I'm pretty sure many of you wondering what's the source look like, here's an example:
Code: Select all
//tell the compiler that code blocks use fasm syntax
#codeblock "fasm"
import lib.stdio;
class app.helloworld{
int counter=0; //initialized class variable
//entry point and arguments, similar to C's
int main(string[] args)
{
.var string hello="Hello World!" //initialized variable in local stack frame
//some meaningless code in native assembly
xor rax, rax
//same as counter++
clbaseof rbx, app_helloworld.counter //rbx=&counter;
inc qword [rbx]
//say hello
clcall0 lib_stdio.printf, hello
//return a value
clret 0
}
}
- or -
import lib.stdio;
class app.helloworld {
int counter=0;
int main(){
string hello="Hello World!";
app.helloworld.counter++; //will not call object.int.inc(counter) because it's an inline method
lib.stdio.printf(hello);
return(0);
}
}
The compiler generates an intermediate assembly source file, that can be assembled with a macro assembler and the corresponding CL header file (that contains macros for machine independent mnemonics, like clbaseof or clret). Currently I have headers for fasm, nasm and gas.

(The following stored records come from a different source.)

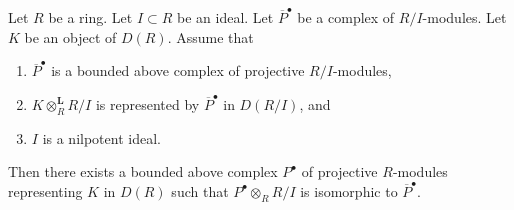 \begin{lemma}
\label{lemma-lift-complex-projectives}
Let $R$ be a ring. Let $I \subset R$ be an ideal. Let $\overline{P}^\bullet$
be a complex of $R/I$-modules. Let $K$ be an object of $D(R)$. Assume that
\begin{enumerate}
\item $\overline{P}^\bullet$ is a bounded above complex of
projective $R/I$-modules,
\item $K \otimes_R^\mathbf{L} R/I$ is represented by
$\overline{P}^\bullet$ in $D(R/I)$, and
\item $I$ is a nilpotent ideal.
\end{enumerate}
Then there exists a bounded above complex $P^\bullet$ of projective
$R$-modules representing $K$ in $D(R)$ such that $P^\bullet \otimes_R R/I$
is isomorphic to $\overline{P}^\bullet$.
\end{lemma}

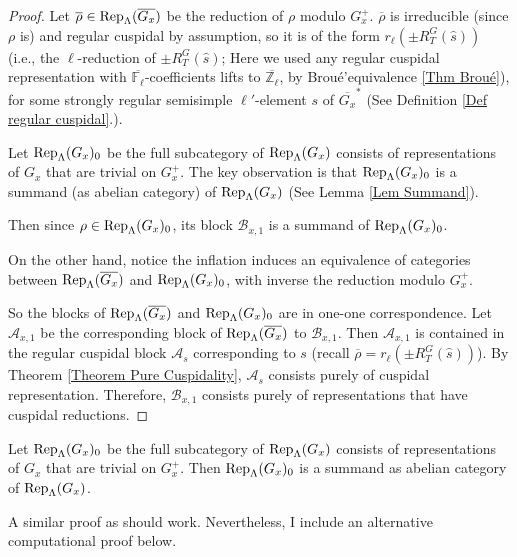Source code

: 	\begin{proof}
		Let $\overline{\rho} \in \operatorname{\operatorname{Rep}}_{\Lambda}(\overline{G_x})$ be the reduction of $\rho$ modulo $G_x^+$. $\overline{\rho}$ is irreducible (since $\rho$ is) and regular cuspidal by assumption, so it is of the form $r_{\ell}(\pm R_T^G(\hat{s}))$ (i.e., the $\ell$-reduction of $\pm R_T^G(\hat{s})$; Here we used any regular cuspidal representation with $\overline{\mathbb{F}_{\ell}}$-coefficients lifts to $\overline{\mathbb{Z}_{\ell}}$, by Broué'equivalence \ref{Thm Broué}), for some strongly regular semisimple $\ell'$-element $s$ of $\overline{G_x}^*$ (See Definition \ref{Def regular cuspidal}.). 
		
		Let $\operatorname{\operatorname{Rep}}_{\Lambda}(G_x)_0$ be the full subcategory of $\operatorname{\operatorname{Rep}}_{\Lambda}(G_x)$ consists of representations of $G_x$ that are trivial on $G_x^+$. The key observation is that $\operatorname{\operatorname{Rep}}_{\Lambda}(G_x)_0$ is a summand (as abelian category) of $\operatorname{\operatorname{Rep}}_{\Lambda}(G_x)$ (See Lemma \ref{Lem Summand}).
		
		Then since $\rho \in \operatorname{\operatorname{Rep}}_{\Lambda}(G_x)_0$, its block $\mathcal{B}_{x,1}$ is a summand of $\operatorname{\operatorname{Rep}}_{\Lambda}(G_x)_0$.
		
		On the other hand, notice the inflation induces an equivalence of categories between $\operatorname{\operatorname{Rep}}_{\Lambda}(\overline{G_x})$ and $\operatorname{\operatorname{Rep}}_{\Lambda}(G_x)_0$, with inverse the reduction modulo $G_x^+$.
		
		So the blocks of $\operatorname{\operatorname{Rep}}_{\Lambda}(\overline{G_x})$ and $\operatorname{\operatorname{Rep}}_{\Lambda}(G_x)_0$ are in one-one correspondence. Let $\mathcal{A}_{x,1}$ be the corresponding block of $\operatorname{\operatorname{Rep}}_{\Lambda}(\overline{G_x})$ to $\mathcal{B}_{x,1}$. Then $\mathcal{A}_{x,1}$ is contained in the regular cuspidal block $\mathcal{A}_s$ corresponding to $s$ (recall $\overline{\rho}=r_{\ell}(\pm R_T^G(\hat{s}))$). By Theorem \ref{Theorem Pure Cuspidality}, $\mathcal{A}_s$ consists purely of cuspidal representation. Therefore, $\mathcal{B}_{x,1}$ consists purely of representations that have cuspidal reductions. 
	\end{proof}
	
	\begin{lemma}\label{Lem Summand}
		Let $\operatorname{\operatorname{Rep}}_{\Lambda}(G_x)_0$ be the full subcategory of $\operatorname{\operatorname{Rep}}_{\Lambda}(G_x)$ consists of representations of $G_x$ that are trivial on $G_x^+$. Then $\operatorname{\operatorname{Rep}}_{\Lambda}(G_x)_0$ is a summand as abelian category of $\operatorname{\operatorname{Rep}}_{\Lambda}(G_x)$.
	\end{lemma}
	
	\begin{remark}
		A similar proof as \cite[Appendix]{dat2009finitude} should work. Nevertheless, I include an alternative computational proof below. 
	\end{remark}
	
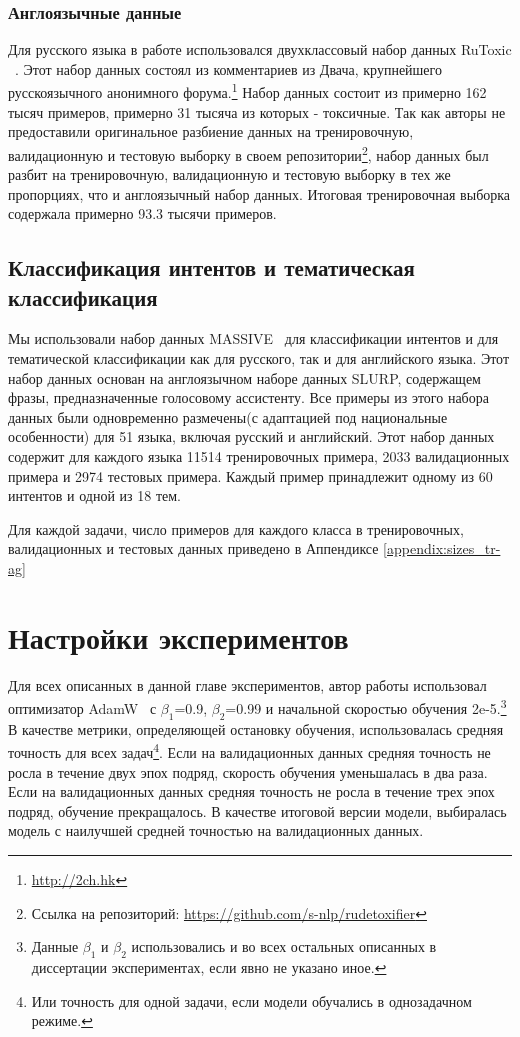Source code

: \subsubsection{Англоязычные данные}
Для русского языка в работе использовался двухклассовый набор данных {RuToxic} ~\cite{ru_toxic}. Этот набор данных состоял из комментариев из Двача, крупнейшего русскоязычного анонимного форума.\footnote{\url{http://2ch.hk}} Набор данных состоит из примерно 162 тысяч примеров, примерно 31 тысяча из которых - токсичные. Так как авторы не предоставили оригинальное разбиение данных на тренировочную, валидационную и тестовую выборку в своем репозитории\footnote{Ссылка на репозиторий: \url{https://github.com/s-nlp/rudetoxifier}}, набор данных был разбит на тренировочную, валидационную и тестовую выборку в тех же пропорциях, что и англоязычный набор данных. Итоговая тренировочная выборка содержала примерно 93.3 тысячи примеров.

\subsection{Классификация интентов и тематическая классификация }
Мы использовали набор данных {MASSIVE}~\cite{massive} для классификации интентов и для тематической классификации как для русского, так и для английского языка. Этот набор данных основан на англоязычном наборе данных SLURP\cite{slurp}, содержащем фразы, предназначенные голосовому ассистенту.
 Все примеры из этого набора данных были одновременно размечены(с адаптацией под национальные особенности) для 51 языка, включая русский и английский. Этот набор данных содержит для каждого языка 11514 тренировочных примера, 2033 валидационных примера и 2974 тестовых примера. Каждый пример принадлежит одному из 60 интентов и одной из 18 тем. 

Для каждой задачи, число примеров для каждого класса в тренировочных, валидационных и тестовых данных приведено в Аппендиксе \ref{appendix:sizes_tr-ag} 

\section {Настройки экспериментов}\label{ch:tr-ag:settings}
Для всех описанных в данной главе экспериментов, автор работы использовал оптимизатор AdamW~\cite{kingma_2014} с  $\beta_1$=0.9, $\beta_2$=0.99 и начальной скоростью обучения 2e-5.\footnote{Данные $\beta_1$ и $\beta_2$ использовались и во всех остальных описанных в диссертации экспериментах, если явно не указано иное.}  В качестве метрики, определяющей остановку обучения, использовалась средняя точность для всех задач\footnote{Или точность для одной задачи, если модели обучались в однозадачном режиме.}. Если на валидационных данных средняя точность не росла в течение двух эпох подряд, скорость обучения уменьшалась в два раза. Если на валидационных данных средняя точность не росла в течение трех эпох подряд, обучение прекращалось. В качестве итоговой версии модели, выбиралась модель с наилучшей средней точностью на валидационных данных.

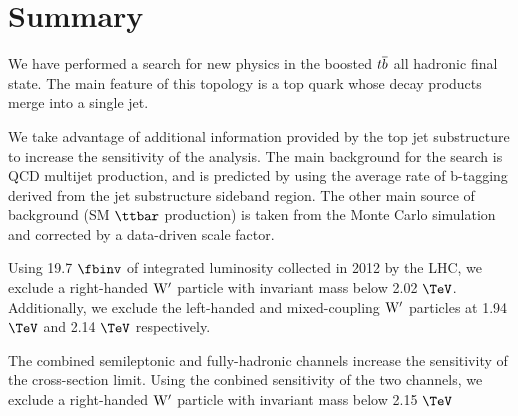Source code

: \clearpage
\newpage
\chapter{Summary}
\label{sec:summary}
We have performed a search for new physics in the boosted ${t\overline{b}}$ all
hadronic final state.  The main feature of this topology is a top quark
whose decay products merge into a single jet. 

We take advantage of additional information provided by the top jet
substructure to increase the sensitivity of the analysis.  The main background for
the search is QCD multijet production, and is predicted by using the
average rate of b-tagging derived from the jet substructure sideband
region.  The other main source of background (SM $\ttbar$ production) is taken from 
the Monte Carlo simulation and corrected by a data-driven scale factor.

Using 19.7$~\fbinv$ of integrated luminosity collected in 2012 by the
LHC, we exclude a right-handed $\mathrm{W}^\prime$ particle with invariant mass
below 2.02 $\TeV$.  Additionally, we exclude the left-handed and mixed-coupling $\mathrm{W}^\prime$ particles at 1.94 $\TeV$ and 2.14 $\TeV$ respectively.

The combined semileptonic and fully-hadronic channels increase the sensitivity of the cross-section limit.  
Using the conbined sensitivity of the two channels, we exclude a right-handed $\mathrm{W}^\prime$ particle with invariant mass below 2.15$~\TeV$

CL has basic support for aspect paradigm, and supports operator overloading, dynamic linking, monitors (aka critical sections), randezvous points, class level polymorphism and multiple dispatch. It does not support (and never will) inheritance and virtual methods (you have virtual classes, you can't change one method in a class, only all methods at once if the old and new interface conforming).